Task inputs:
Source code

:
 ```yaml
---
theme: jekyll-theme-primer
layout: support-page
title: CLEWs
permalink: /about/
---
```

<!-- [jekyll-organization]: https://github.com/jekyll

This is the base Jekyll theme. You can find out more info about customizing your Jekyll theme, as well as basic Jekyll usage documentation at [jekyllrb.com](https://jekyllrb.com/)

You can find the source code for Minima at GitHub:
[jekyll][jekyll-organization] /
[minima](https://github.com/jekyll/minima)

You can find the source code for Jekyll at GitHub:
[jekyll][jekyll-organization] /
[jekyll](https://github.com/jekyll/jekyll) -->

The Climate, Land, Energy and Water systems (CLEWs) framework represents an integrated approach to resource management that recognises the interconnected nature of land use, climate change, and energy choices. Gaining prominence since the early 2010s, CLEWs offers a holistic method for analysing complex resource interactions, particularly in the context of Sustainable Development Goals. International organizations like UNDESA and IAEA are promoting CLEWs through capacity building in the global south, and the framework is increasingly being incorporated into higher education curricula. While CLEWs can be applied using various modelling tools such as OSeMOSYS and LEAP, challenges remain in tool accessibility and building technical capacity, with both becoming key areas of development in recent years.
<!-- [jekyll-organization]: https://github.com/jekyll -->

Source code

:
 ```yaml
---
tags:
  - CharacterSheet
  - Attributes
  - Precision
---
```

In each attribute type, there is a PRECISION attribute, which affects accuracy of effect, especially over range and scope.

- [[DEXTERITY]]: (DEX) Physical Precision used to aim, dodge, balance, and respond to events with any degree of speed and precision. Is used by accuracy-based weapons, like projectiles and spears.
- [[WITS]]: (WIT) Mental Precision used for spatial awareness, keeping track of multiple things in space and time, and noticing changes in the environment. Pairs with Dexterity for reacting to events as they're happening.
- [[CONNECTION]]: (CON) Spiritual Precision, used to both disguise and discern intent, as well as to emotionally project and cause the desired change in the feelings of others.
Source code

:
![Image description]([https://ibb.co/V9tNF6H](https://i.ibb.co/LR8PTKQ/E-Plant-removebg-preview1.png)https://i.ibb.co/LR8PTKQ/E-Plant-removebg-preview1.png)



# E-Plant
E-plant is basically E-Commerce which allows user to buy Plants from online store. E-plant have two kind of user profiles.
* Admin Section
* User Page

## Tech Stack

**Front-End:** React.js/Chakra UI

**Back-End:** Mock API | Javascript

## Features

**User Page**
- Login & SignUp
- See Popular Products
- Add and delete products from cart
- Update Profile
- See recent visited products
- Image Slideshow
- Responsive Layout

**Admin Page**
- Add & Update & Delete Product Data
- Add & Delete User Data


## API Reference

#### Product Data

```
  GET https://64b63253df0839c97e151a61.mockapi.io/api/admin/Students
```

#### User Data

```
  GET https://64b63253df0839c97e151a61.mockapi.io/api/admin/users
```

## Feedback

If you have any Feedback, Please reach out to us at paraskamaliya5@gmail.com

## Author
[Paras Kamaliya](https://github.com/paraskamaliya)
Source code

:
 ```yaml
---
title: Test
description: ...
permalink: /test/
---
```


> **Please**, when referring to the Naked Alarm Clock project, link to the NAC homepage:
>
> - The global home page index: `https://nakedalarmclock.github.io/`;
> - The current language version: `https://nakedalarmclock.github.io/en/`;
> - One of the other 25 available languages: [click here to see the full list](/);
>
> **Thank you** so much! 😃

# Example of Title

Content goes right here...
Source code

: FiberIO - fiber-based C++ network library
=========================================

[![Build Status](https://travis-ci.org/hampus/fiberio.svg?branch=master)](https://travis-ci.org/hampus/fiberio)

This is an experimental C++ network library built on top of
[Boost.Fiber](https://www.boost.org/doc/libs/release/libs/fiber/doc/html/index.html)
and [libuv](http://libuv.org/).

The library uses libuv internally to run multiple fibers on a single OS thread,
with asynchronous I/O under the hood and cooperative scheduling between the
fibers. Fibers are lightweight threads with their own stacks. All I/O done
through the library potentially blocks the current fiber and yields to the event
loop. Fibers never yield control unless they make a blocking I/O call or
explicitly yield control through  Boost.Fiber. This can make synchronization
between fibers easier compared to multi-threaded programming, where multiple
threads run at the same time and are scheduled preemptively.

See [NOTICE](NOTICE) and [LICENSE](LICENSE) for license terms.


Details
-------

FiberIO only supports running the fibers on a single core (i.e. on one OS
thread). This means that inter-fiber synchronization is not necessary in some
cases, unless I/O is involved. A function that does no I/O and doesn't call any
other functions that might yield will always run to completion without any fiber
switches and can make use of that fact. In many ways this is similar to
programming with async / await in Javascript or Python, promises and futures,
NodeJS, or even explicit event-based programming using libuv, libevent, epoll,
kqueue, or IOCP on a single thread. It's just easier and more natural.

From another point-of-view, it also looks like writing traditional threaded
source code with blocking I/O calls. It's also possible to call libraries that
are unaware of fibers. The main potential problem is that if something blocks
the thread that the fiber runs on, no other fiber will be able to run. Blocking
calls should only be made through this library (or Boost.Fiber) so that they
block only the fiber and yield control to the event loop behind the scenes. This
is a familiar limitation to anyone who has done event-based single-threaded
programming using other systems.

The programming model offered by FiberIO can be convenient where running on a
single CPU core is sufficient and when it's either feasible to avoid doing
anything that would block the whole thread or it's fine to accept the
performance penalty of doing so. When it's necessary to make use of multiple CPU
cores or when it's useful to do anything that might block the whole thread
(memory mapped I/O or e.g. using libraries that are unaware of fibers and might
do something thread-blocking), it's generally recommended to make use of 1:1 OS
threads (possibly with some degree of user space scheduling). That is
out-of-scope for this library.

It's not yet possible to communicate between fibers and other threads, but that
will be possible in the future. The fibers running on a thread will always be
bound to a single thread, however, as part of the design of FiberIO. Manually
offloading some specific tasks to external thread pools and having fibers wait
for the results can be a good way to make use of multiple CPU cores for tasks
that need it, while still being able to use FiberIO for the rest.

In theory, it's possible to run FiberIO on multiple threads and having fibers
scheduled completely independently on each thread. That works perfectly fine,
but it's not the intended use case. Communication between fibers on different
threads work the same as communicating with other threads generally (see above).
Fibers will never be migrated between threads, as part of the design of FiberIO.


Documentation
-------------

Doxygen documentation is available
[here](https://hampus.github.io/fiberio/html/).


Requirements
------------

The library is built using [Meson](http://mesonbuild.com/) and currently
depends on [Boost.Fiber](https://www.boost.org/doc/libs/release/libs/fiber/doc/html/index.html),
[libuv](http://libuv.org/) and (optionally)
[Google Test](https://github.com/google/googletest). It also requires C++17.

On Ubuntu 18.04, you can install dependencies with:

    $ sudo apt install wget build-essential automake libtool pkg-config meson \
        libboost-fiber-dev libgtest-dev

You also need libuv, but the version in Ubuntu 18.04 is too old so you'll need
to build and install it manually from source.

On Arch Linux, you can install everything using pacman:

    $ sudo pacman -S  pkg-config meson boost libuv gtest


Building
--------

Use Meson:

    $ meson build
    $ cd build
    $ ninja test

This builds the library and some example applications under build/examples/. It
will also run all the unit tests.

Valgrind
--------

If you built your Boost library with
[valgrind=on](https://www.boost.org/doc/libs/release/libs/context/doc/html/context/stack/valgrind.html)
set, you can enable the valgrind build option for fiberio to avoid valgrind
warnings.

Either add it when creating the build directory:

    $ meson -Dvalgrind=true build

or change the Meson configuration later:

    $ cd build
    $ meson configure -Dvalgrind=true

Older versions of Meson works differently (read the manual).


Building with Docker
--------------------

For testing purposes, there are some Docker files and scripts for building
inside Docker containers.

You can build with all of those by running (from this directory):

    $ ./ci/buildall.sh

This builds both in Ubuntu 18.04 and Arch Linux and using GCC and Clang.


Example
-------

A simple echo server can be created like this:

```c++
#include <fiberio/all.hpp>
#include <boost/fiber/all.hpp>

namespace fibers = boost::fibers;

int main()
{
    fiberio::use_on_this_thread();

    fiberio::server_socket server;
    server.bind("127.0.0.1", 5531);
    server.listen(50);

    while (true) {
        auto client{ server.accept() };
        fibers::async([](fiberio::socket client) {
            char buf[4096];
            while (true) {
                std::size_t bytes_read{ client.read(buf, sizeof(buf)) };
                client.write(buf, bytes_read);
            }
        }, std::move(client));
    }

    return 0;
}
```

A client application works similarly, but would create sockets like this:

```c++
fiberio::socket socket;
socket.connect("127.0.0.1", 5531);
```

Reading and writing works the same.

Goal of the exercise: Transcribe the records above exactly, from the opening line down to and including the line with "[jekyll](https://github.com/jekyll/jekyll) -->".

Answer box:
Source code

:
 ```yaml
---
theme: jekyll-theme-primer
layout: support-page
title: CLEWs
permalink: /about/
---
```

<!-- [jekyll-organization]: https://github.com/jekyll

This is the base Jekyll theme. You can find out more info about customizing your Jekyll theme, as well as basic Jekyll usage documentation at [jekyllrb.com](https://jekyllrb.com/)

You can find the source code for Minima at GitHub:
[jekyll][jekyll-organization] /
[minima](https://github.com/jekyll/minima)

You can find the source code for Jekyll at GitHub:
[jekyll][jekyll-organization] /
[jekyll](https://github.com/jekyll/jekyll) -->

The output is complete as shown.